### Extracted material
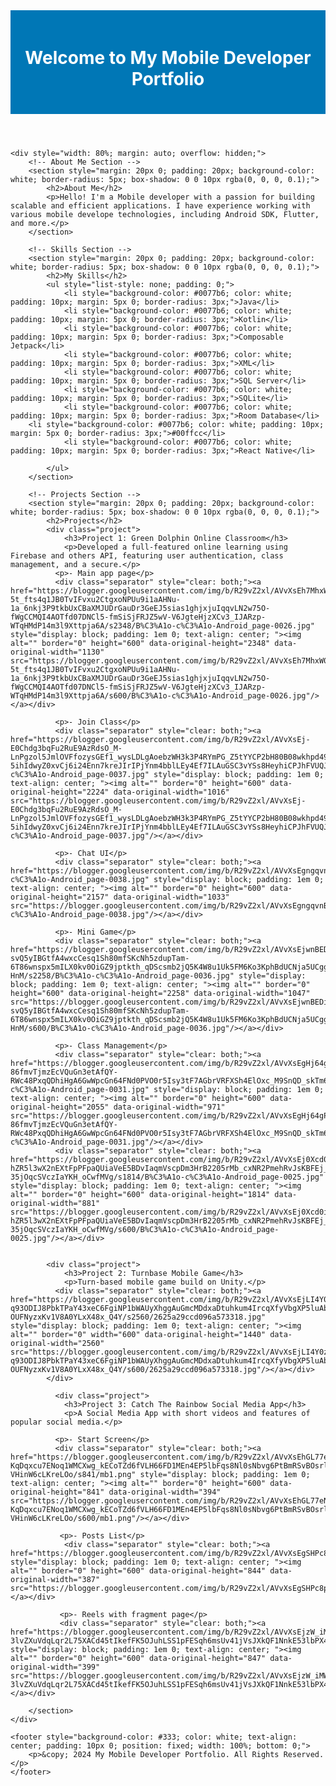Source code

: <body>
    <header style="background-color: #0077b6; color: white; padding: 20px 0; text-align: center;">
        <h1>Welcome to My Mobile Developer Portfolio</h1>
    </header>

    <div style="width: 80%; margin: auto; overflow: hidden;">
        <!-- About Me Section -->
        <section style="margin: 20px 0; padding: 20px; background-color: white; border-radius: 5px; box-shadow: 0 0 10px rgba(0, 0, 0, 0.1);">
            <h2>About Me</h2>
            <p>Hello! I'm a Mobile developer with a passion for building scalable and efficient applications. I have experience working with various mobile develope technologies, including Android SDK, Flutter, and more.</p>
        </section>

        <!-- Skills Section -->
        <section style="margin: 20px 0; padding: 20px; background-color: white; border-radius: 5px; box-shadow: 0 0 10px rgba(0, 0, 0, 0.1);">
            <h2>My Skills</h2>
            <ul style="list-style: none; padding: 0;">
                <li style="background-color: #0077b6; color: white; padding: 10px; margin: 5px 0; border-radius: 3px;">Java</li>
                <li style="background-color: #0077b6; color: white; padding: 10px; margin: 5px 0; border-radius: 3px;">Kotlin</li>
                <li style="background-color: #0077b6; color: white; padding: 10px; margin: 5px 0; border-radius: 3px;">Composable Jetpack</li>
                <li style="background-color: #0077b6; color: white; padding: 10px; margin: 5px 0; border-radius: 3px;">XML</li>
                <li style="background-color: #0077b6; color: white; padding: 10px; margin: 5px 0; border-radius: 3px;">SQL Server</li>
                <li style="background-color: #0077b6; color: white; padding: 10px; margin: 5px 0; border-radius: 3px;">SQLite</li>
                <li style="background-color: #0077b6; color: white; padding: 10px; margin: 5px 0; border-radius: 3px;">Room Database</li>
		<li style="background-color: #0077b6; color: white; padding: 10px; margin: 5px 0; border-radius: 3px;">#00ffcc</li>
                <li style="background-color: #0077b6; color: white; padding: 10px; margin: 5px 0; border-radius: 3px;">React Native</li>

            </ul>
        </section>

        <!-- Projects Section -->
        <section style="margin: 20px 0; padding: 20px; background-color: white; border-radius: 5px; box-shadow: 0 0 10px rgba(0, 0, 0, 0.1);">
            <h2>Projects</h2>
            <div class="project">
                <h3>Project 1: Green Dolphin Online Classroom</h3>
                <p>Developed a full-featured online learning using Firebase and others API, featuring user authentication, class management, and a secure.</p>
              <p>- Main app page</p>
              <div class="separator" style="clear: both;"><a href="https://blogger.googleusercontent.com/img/b/R29vZ2xl/AVvXsEh7MhxW0ymJCNRy-5t_fts4q1JB0TvIFvxu2CtgxoNPUu9i1aAHNu-1a_6nkj3P9tkbUxCBaXMJUDrGauDr3GeEJ5sias1ghjxjuIqqvLN2w75O-fWgCCMQI4AOTfd07DNCl5-fmSiSjFRJZ5wV-V6JgteHjzXCv3_IJARzp-WTqHMdP14m3l9Xttpja6A/s2348/B%C3%A1o-c%C3%A1o-Android_page-0026.jpg" style="display: block; padding: 1em 0; text-align: center; "><img alt="" border="0" height="600" data-original-height="2348" data-original-width="1130" src="https://blogger.googleusercontent.com/img/b/R29vZ2xl/AVvXsEh7MhxW0ymJCNRy-5t_fts4q1JB0TvIFvxu2CtgxoNPUu9i1aAHNu-1a_6nkj3P9tkbUxCBaXMJUDrGauDr3GeEJ5sias1ghjxjuIqqvLN2w75O-fWgCCMQI4AOTfd07DNCl5-fmSiSjFRJZ5wV-V6JgteHjzXCv3_IJARzp-WTqHMdP14m3l9Xttpja6A/s600/B%C3%A1o-c%C3%A1o-Android_page-0026.jpg"/></a></div>
              
              <p>- Join Class</p>
              <div class="separator" style="clear: both;"><a href="https://blogger.googleusercontent.com/img/b/R29vZ2xl/AVvXsEj-E0Chdg3bqFu2RuE9AzRdsO_M-LnPgzol5JmlOVFfozysGEf1_wysLDLgAoebzWH3k3P4RYmPG_Z5tYYCP2bH80B08wkhpd49v-5ihIdwyZ0xvCj6i24Enn7kreJIrIPjYnm4bblLEy4Ef7ILAuGSC3vYSs8HeyhiCPJhFVUQJEZnj2Zi0e4UfhR4Er8/s2224/B%C3%A1o-c%C3%A1o-Android_page-0037.jpg" style="display: block; padding: 1em 0; text-align: center; "><img alt="" border="0" height="600" data-original-height="2224" data-original-width="1016" src="https://blogger.googleusercontent.com/img/b/R29vZ2xl/AVvXsEj-E0Chdg3bqFu2RuE9AzRdsO_M-LnPgzol5JmlOVFfozysGEf1_wysLDLgAoebzWH3k3P4RYmPG_Z5tYYCP2bH80B08wkhpd49v-5ihIdwyZ0xvCj6i24Enn7kreJIrIPjYnm4bblLEy4Ef7ILAuGSC3vYSs8HeyhiCPJhFVUQJEZnj2Zi0e4UfhR4Er8/s600/B%C3%A1o-c%C3%A1o-Android_page-0037.jpg"/></a></div>
              
              <p>- Chat UI</p>
              <div class="separator" style="clear: both;"><a href="https://blogger.googleusercontent.com/img/b/R29vZ2xl/AVvXsEgngqvnBy5MSVscW9lUowSWAqySetAVdCHE5GdnMibZD_x8nSjdJ1fngwchq_Da4pVKeASb1VdY3WTGAM4q_0H2J0Wgq6uwnNd4p659cZuAQesY8pcxeXRrZDy3OiEw1JtgSXM2ljx5wdd_bDo9FWkeWkn7yZ90BohOjNsFMi4g6wP6i2rBdrmjr8a2fLY/s2157/B%C3%A1o-c%C3%A1o-Android_page-0038.jpg" style="display: block; padding: 1em 0; text-align: center; "><img alt="" border="0" height="600" data-original-height="2157" data-original-width="1033" src="https://blogger.googleusercontent.com/img/b/R29vZ2xl/AVvXsEgngqvnBy5MSVscW9lUowSWAqySetAVdCHE5GdnMibZD_x8nSjdJ1fngwchq_Da4pVKeASb1VdY3WTGAM4q_0H2J0Wgq6uwnNd4p659cZuAQesY8pcxeXRrZDy3OiEw1JtgSXM2ljx5wdd_bDo9FWkeWkn7yZ90BohOjNsFMi4g6wP6i2rBdrmjr8a2fLY/s600/B%C3%A1o-c%C3%A1o-Android_page-0038.jpg"/></a></div>
              
              <p>- Mini Game</p>
              <div class="separator" style="clear: both;"><a href="https://blogger.googleusercontent.com/img/b/R29vZ2xl/AVvXsEjwnBEDimzcLKRnRGRS58UUZFRAqUYFMPuwhnZ-svQ5yIBGtfA4wxcCesq1Sh80mfSKcNh5zdupTam-6T86wnspx5mILX0kv0OiGZ9jptkth_qDScsmb2jQ5K4W8u1Uk5FM6Ko3KphBdUCNja5UCggiMZRxYGnvo35jFYDbDR3yIeAH1WweTyTluag-HnM/s2258/B%C3%A1o-c%C3%A1o-Android_page-0036.jpg" style="display: block; padding: 1em 0; text-align: center; "><img alt="" border="0" height="600" data-original-height="2258" data-original-width="1047" src="https://blogger.googleusercontent.com/img/b/R29vZ2xl/AVvXsEjwnBEDimzcLKRnRGRS58UUZFRAqUYFMPuwhnZ-svQ5yIBGtfA4wxcCesq1Sh80mfSKcNh5zdupTam-6T86wnspx5mILX0kv0OiGZ9jptkth_qDScsmb2jQ5K4W8u1Uk5FM6Ko3KphBdUCNja5UCggiMZRxYGnvo35jFYDbDR3yIeAH1WweTyTluag-HnM/s600/B%C3%A1o-c%C3%A1o-Android_page-0036.jpg"/></a></div>
              
              <p>- Class Management</p>
              <div class="separator" style="clear: both;"><a href="https://blogger.googleusercontent.com/img/b/R29vZ2xl/AVvXsEgHj64gPIxZ3DsHAvPi2tRbkuWSnXY9U_LF6VfSCwR60-86fmvTjmzEcVQuGn3etAfQY-RWc48PxqQDhiHgA6GwWpcGn64FNd0PVO0r5Isy3tF7AGbrVRFXSh4ElOxc_M9SnQD_skTm6nOA6KZS5FPPzMuHTakRFPnW2uwEhDuOqfDWoIMxAWu2WLOSfGs/s2055/B%C3%A1o-c%C3%A1o-Android_page-0031.jpg" style="display: block; padding: 1em 0; text-align: center; "><img alt="" border="0" height="600" data-original-height="2055" data-original-width="971" src="https://blogger.googleusercontent.com/img/b/R29vZ2xl/AVvXsEgHj64gPIxZ3DsHAvPi2tRbkuWSnXY9U_LF6VfSCwR60-86fmvTjmzEcVQuGn3etAfQY-RWc48PxqQDhiHgA6GwWpcGn64FNd0PVO0r5Isy3tF7AGbrVRFXSh4ElOxc_M9SnQD_skTm6nOA6KZS5FPPzMuHTakRFPnW2uwEhDuOqfDWoIMxAWu2WLOSfGs/s600/B%C3%A1o-c%C3%A1o-Android_page-0031.jpg"/></a></div>
              <div class="separator" style="clear: both;"><a href="https://blogger.googleusercontent.com/img/b/R29vZ2xl/AVvXsEj0Xcd0i9XLf0nV9Bxv64EciW6gU1Obzjn_tlBX_weTTGXydPh6KabwO63YYWsEPrOGbm8XCvw1hKjU95902cWXZ-hZR5l3wX2nEXtFpPFpaQUiaVeE5BDvIaqmVscpDm3HrB2205rMb_cxNR2PmehRvJsKBFEj_BoJJeT-35jOqcSVczIaYKH_oCwfMVg/s1814/B%C3%A1o-c%C3%A1o-Android_page-0025.jpg" style="display: block; padding: 1em 0; text-align: center; "><img alt="" border="0" height="600" data-original-height="1814" data-original-width="881" src="https://blogger.googleusercontent.com/img/b/R29vZ2xl/AVvXsEj0Xcd0i9XLf0nV9Bxv64EciW6gU1Obzjn_tlBX_weTTGXydPh6KabwO63YYWsEPrOGbm8XCvw1hKjU95902cWXZ-hZR5l3wX2nEXtFpPFpaQUiaVeE5BDvIaqmVscpDm3HrB2205rMb_cxNR2PmehRvJsKBFEj_BoJJeT-35jOqcSVczIaYKH_oCwfMVg/s600/B%C3%A1o-c%C3%A1o-Android_page-0025.jpg"/></a></div>
              
            
            <div class="project">
                <h3>Project 2: Turnbase Mobile Game</h3>
                <p>Turn-based mobile game build on Unity.</p>
              <div class="separator" style="clear: both;"><a href="https://blogger.googleusercontent.com/img/b/R29vZ2xl/AVvXsEjLI4Y0z7sSyCX4sBHSmVZVTmDKDaUEIz0Nl5xad6iB_E270jI-q93ODIJ8PbkTPaY43xeC6FgiNP1bWAUyXhggAuGmcMDdxaDtuhkum4IrcqXfyVbgXP5luAb5JC2lf3Lxgk41kijpQesEGHISwNJMWcxUHpvIkbohm-OUFNyzxKv1V8A0YLxX48x_Q4Y/s2560/2625a29ccd096a573318.jpg" style="display: block; padding: 1em 0; text-align: center; "><img alt="" border="0" width="600" data-original-height="1440" data-original-width="2560" src="https://blogger.googleusercontent.com/img/b/R29vZ2xl/AVvXsEjLI4Y0z7sSyCX4sBHSmVZVTmDKDaUEIz0Nl5xad6iB_E270jI-q93ODIJ8PbkTPaY43xeC6FgiNP1bWAUyXhggAuGmcMDdxaDtuhkum4IrcqXfyVbgXP5luAb5JC2lf3Lxgk41kijpQesEGHISwNJMWcxUHpvIkbohm-OUFNyzxKv1V8A0YLxX48x_Q4Y/s600/2625a29ccd096a573318.jpg"/></a></div>
            </div>
              
              <div class="project">
                <h3>Project 3: Catch The Rainbow Social Media App</h3>
                <p>A Social Media App with short videos and features of popular social media.</p>
                
              <p>- Start Screen</p>
              <div class="separator" style="clear: both;"><a href="https://blogger.googleusercontent.com/img/b/R29vZ2xl/AVvXsEhGL77eNUB-KqDqxcu7ENoq1WMCXwg_kECoTZd6fVLH66FD1MEn4EP5lbFqs8Nl0sNbvg6PtBmRSvBOsrl_gep6nXsNu54gRASxpJqVBGnombturW6pHReRBFLNyBa54C64iGQs2gjd9kbD20PBNMUIeQBkmjk_76Vfz5Wlv6QotZLE-VHinW6cLKreLOo/s841/mb1.png" style="display: block; padding: 1em 0; text-align: center; "><img alt="" border="0" height="600" data-original-height="841" data-original-width="394" src="https://blogger.googleusercontent.com/img/b/R29vZ2xl/AVvXsEhGL77eNUB-KqDqxcu7ENoq1WMCXwg_kECoTZd6fVLH66FD1MEn4EP5lbFqs8Nl0sNbvg6PtBmRSvBOsrl_gep6nXsNu54gRASxpJqVBGnombturW6pHReRBFLNyBa54C64iGQs2gjd9kbD20PBNMUIeQBkmjk_76Vfz5Wlv6QotZLE-VHinW6cLKreLOo/s600/mb1.png"/></a></div>
               
               <p>- Posts List</p>
				<div class="separator" style="clear: both;"><a href="https://blogger.googleusercontent.com/img/b/R29vZ2xl/AVvXsEgSHPc8pH8FNZY7hyphenhyphen3oNdgEfw9xFYccMxZmfQZjmA0dtCxavOMadPcAs3D2Ho9au7txMwnmNn2n3BjVpZ5pKJxJ6S0R2FKBUe4IGEaoak7tvJDgWrffbUbtiXdSauliLZwAOI1e725QLwB0HjzDwCtZjzs8asb_kAFcehYw54du_ihfFukmyW4Qn7uBtR8/s844/mb2.png" style="display: block; padding: 1em 0; text-align: center; "><img alt="" border="0" height="600" data-original-height="844" data-original-width="387" src="https://blogger.googleusercontent.com/img/b/R29vZ2xl/AVvXsEgSHPc8pH8FNZY7hyphenhyphen3oNdgEfw9xFYccMxZmfQZjmA0dtCxavOMadPcAs3D2Ho9au7txMwnmNn2n3BjVpZ5pKJxJ6S0R2FKBUe4IGEaoak7tvJDgWrffbUbtiXdSauliLZwAOI1e725QLwB0HjzDwCtZjzs8asb_kAFcehYw54du_ihfFukmyW4Qn7uBtR8/s600/mb2.png"/></a></div>
                
               <p>- Reels with fragment page</p>
               <div class="separator" style="clear: both;"><a href="https://blogger.googleusercontent.com/img/b/R29vZ2xl/AVvXsEjzW_iMWm8RfT6XOghKIM4EDlEC1N87_PWKSLFp5Weu3LFwStZjuE2FaZLOotJtzMBFidnma391UGxYIsB-3lvZXuVdqLqr2L75XACd45tIkefFK5OJuhLSS1pFESqh6msUv41jVsJXkQF1NnkE53lbPX4Av8jBvsiCfLDS70dKzvOD9AWXAcACXnka_Jo/s847/mb3.png" style="display: block; padding: 1em 0; text-align: center; "><img alt="" border="0" height="600" data-original-height="847" data-original-width="399" src="https://blogger.googleusercontent.com/img/b/R29vZ2xl/AVvXsEjzW_iMWm8RfT6XOghKIM4EDlEC1N87_PWKSLFp5Weu3LFwStZjuE2FaZLOotJtzMBFidnma391UGxYIsB-3lvZXuVdqLqr2L75XACd45tIkefFK5OJuhLSS1pFESqh6msUv41jVsJXkQF1NnkE53lbPX4Av8jBvsiCfLDS70dKzvOD9AWXAcACXnka_Jo/s600/mb3.png"/></a></div>

        </section>
    </div>

    <footer style="background-color: #333; color: white; text-align: center; padding: 10px 0; position: fixed; width: 100%; bottom: 0;">
        <p>&copy; 2024 My Mobile Developer Portfolio. All Rights Reserved.</p>
    </footer>
</body>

### What is being asked
Only the lines from the one containing "<!-- Projects Section -->" through the one containing "<p>- Join Class</p>" are to be retyped, both boundary lines included, with no other material.

### Expected output
        <!-- Projects Section -->
        <section style="margin: 20px 0; padding: 20px; background-color: white; border-radius: 5px; box-shadow: 0 0 10px rgba(0, 0, 0, 0.1);">
            <h2>Projects</h2>
            <div class="project">
                <h3>Project 1: Green Dolphin Online Classroom</h3>
                <p>Developed a full-featured online learning using Firebase and others API, featuring user authentication, class management, and a secure.</p>
              <p>- Main app page</p>
              <div class="separator" style="clear: both;"><a href="https://blogger.googleusercontent.com/img/b/R29vZ2xl/AVvXsEh7MhxW0ymJCNRy-5t_fts4q1JB0TvIFvxu2CtgxoNPUu9i1aAHNu-1a_6nkj3P9tkbUxCBaXMJUDrGauDr3GeEJ5sias1ghjxjuIqqvLN2w75O-fWgCCMQI4AOTfd07DNCl5-fmSiSjFRJZ5wV-V6JgteHjzXCv3_IJARzp-WTqHMdP14m3l9Xttpja6A/s2348/B%C3%A1o-c%C3%A1o-Android_page-0026.jpg" style="display: block; padding: 1em 0; text-align: center; "><img alt="" border="0" height="600" data-original-height="2348" data-original-width="1130" src="https://blogger.googleusercontent.com/img/b/R29vZ2xl/AVvXsEh7MhxW0ymJCNRy-5t_fts4q1JB0TvIFvxu2CtgxoNPUu9i1aAHNu-1a_6nkj3P9tkbUxCBaXMJUDrGauDr3GeEJ5sias1ghjxjuIqqvLN2w75O-fWgCCMQI4AOTfd07DNCl5-fmSiSjFRJZ5wV-V6JgteHjzXCv3_IJARzp-WTqHMdP14m3l9Xttpja6A/s600/B%C3%A1o-c%C3%A1o-Android_page-0026.jpg"/></a></div>
              
              <p>- Join Class</p>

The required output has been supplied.